Striatal Subdivisions Estimated via Deep Embedded Clustering with Application to Parkinson’s Disease

Striatal Subdivisions Estimated via Deep Embedded Clustering with Application to Parkinson’s Disease

Abstract

Recent fMRI connectivity-based parcellation (CBP) methods have been developed to obtain homogeneous and functionally coherent brain parcels. However, most of these studies utilize traditional clustering methods that neglect hidden nonlinear features. To enhance parcellation performance, here we propose a deep embedded connectivity-based parcellation (DECBP) framework and apply it to determine functional subdivisions of the striatum in public resting state fMRI data sets. This framework integrates fMRI connectivity features into deep embedded clustering (DEC), a deep neural network based on a stacked autoencoder. Compared to three prevalent clustering methods and their combinations with principal component analysis (PCA), the DECBP exhibited a significantly higher similarity between scans, individuals, and groups, indicating enhanced reproducibility. The generated reliable parcellations were also largely consistent with other public atlases. We further explored the functional subunits in the striatum in a data set from 23 Parkinson's disease (PD) subjects and 27 age-matched healthy controls (HC).

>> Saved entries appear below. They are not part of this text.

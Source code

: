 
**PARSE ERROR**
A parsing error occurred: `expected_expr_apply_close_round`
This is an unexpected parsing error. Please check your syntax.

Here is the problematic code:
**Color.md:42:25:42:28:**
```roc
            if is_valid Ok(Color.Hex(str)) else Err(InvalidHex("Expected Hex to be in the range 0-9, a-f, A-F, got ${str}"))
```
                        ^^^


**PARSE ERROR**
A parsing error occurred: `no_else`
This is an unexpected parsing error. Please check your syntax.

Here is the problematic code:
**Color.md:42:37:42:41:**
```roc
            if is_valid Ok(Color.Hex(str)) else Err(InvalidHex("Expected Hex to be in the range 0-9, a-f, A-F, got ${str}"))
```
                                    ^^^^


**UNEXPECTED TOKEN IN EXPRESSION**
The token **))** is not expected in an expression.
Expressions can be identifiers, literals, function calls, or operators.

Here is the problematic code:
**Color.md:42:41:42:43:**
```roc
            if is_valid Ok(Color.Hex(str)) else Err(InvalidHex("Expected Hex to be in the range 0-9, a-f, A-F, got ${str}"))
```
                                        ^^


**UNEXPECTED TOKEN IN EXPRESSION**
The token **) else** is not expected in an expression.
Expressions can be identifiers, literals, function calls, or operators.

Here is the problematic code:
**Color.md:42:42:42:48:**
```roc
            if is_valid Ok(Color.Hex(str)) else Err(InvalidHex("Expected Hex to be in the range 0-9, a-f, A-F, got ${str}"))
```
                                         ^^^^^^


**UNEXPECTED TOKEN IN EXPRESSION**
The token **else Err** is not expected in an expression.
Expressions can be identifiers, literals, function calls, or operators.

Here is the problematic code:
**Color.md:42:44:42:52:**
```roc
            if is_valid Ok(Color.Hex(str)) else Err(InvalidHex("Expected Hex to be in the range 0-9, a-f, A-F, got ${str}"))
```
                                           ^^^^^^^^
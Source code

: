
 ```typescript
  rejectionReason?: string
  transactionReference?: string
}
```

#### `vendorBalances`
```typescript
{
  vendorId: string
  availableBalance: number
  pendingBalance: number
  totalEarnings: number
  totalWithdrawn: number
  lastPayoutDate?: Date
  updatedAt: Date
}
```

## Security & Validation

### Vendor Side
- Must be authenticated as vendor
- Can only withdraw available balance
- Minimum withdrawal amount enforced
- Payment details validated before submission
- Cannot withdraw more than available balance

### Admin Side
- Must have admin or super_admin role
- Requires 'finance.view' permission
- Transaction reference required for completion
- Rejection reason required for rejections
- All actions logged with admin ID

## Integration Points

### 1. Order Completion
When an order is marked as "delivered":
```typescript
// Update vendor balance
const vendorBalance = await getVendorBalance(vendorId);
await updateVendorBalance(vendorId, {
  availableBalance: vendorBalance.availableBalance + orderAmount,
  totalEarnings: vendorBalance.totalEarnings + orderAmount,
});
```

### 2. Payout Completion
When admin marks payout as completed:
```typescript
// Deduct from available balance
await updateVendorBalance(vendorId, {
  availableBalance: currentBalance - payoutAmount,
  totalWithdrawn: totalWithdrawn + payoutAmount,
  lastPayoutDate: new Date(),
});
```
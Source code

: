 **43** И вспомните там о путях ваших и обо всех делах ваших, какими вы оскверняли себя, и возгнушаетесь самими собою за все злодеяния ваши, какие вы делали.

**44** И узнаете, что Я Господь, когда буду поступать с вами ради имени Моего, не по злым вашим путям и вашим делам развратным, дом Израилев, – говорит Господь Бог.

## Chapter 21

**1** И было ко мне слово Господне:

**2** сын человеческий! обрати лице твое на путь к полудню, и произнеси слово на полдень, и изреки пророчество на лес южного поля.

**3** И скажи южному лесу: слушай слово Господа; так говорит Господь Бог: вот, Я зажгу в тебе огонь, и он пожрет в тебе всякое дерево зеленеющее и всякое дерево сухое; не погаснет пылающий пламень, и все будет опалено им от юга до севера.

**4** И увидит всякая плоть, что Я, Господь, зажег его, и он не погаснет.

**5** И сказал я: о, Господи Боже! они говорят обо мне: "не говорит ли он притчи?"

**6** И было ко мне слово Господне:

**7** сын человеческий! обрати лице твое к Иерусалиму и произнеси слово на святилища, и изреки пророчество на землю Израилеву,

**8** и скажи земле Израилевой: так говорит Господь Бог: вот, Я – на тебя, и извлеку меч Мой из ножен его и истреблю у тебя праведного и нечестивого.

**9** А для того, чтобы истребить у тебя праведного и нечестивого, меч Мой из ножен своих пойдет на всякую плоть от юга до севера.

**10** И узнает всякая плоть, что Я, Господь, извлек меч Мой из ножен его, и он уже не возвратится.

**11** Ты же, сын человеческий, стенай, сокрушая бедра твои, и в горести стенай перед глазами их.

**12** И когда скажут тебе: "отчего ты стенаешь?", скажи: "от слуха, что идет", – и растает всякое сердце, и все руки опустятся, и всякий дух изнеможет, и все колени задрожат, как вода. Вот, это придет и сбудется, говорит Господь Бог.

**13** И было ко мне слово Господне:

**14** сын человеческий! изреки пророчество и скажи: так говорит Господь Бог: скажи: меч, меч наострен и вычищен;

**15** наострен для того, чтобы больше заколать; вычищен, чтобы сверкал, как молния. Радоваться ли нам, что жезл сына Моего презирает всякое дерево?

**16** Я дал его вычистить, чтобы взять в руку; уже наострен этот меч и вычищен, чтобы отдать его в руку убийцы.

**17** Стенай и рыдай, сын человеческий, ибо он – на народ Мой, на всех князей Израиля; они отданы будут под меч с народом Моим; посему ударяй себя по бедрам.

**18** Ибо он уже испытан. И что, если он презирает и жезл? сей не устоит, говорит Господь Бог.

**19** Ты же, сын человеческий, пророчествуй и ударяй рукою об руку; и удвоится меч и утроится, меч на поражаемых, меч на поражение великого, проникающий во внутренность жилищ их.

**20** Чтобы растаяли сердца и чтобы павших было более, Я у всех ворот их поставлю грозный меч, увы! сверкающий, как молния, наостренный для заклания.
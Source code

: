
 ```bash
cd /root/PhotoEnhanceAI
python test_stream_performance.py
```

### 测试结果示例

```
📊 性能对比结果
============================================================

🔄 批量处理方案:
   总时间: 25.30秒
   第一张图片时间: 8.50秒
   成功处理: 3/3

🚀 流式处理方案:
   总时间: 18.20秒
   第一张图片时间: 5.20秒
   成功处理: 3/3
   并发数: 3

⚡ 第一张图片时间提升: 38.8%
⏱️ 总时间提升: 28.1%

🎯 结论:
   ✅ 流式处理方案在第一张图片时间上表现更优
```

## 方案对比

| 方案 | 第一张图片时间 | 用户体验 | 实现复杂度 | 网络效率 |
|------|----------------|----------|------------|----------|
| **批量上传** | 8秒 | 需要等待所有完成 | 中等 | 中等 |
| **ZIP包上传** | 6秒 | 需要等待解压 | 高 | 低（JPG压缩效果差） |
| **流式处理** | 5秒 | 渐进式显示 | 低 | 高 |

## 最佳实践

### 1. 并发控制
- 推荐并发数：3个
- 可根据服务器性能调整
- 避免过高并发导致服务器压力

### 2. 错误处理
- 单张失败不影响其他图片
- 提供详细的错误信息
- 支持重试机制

All putaminal subregions of PD demonstrated lower interhemispheric connectivity than those of HC, which might reflect imbalance in the pathological progression of PD. Such hypo-connectivity was also observed between putaminal subregions and other brain regions, reflecting neuroimaging manifestations of the altered cortico-striato-thalamo-cortical circuit. These observed weaker couplings were associated with PD severity and duration. Our results support the utilization of the DECBP framework and suggest that abnormal connectivity in putaminal subregions may be a potential indicator of PD.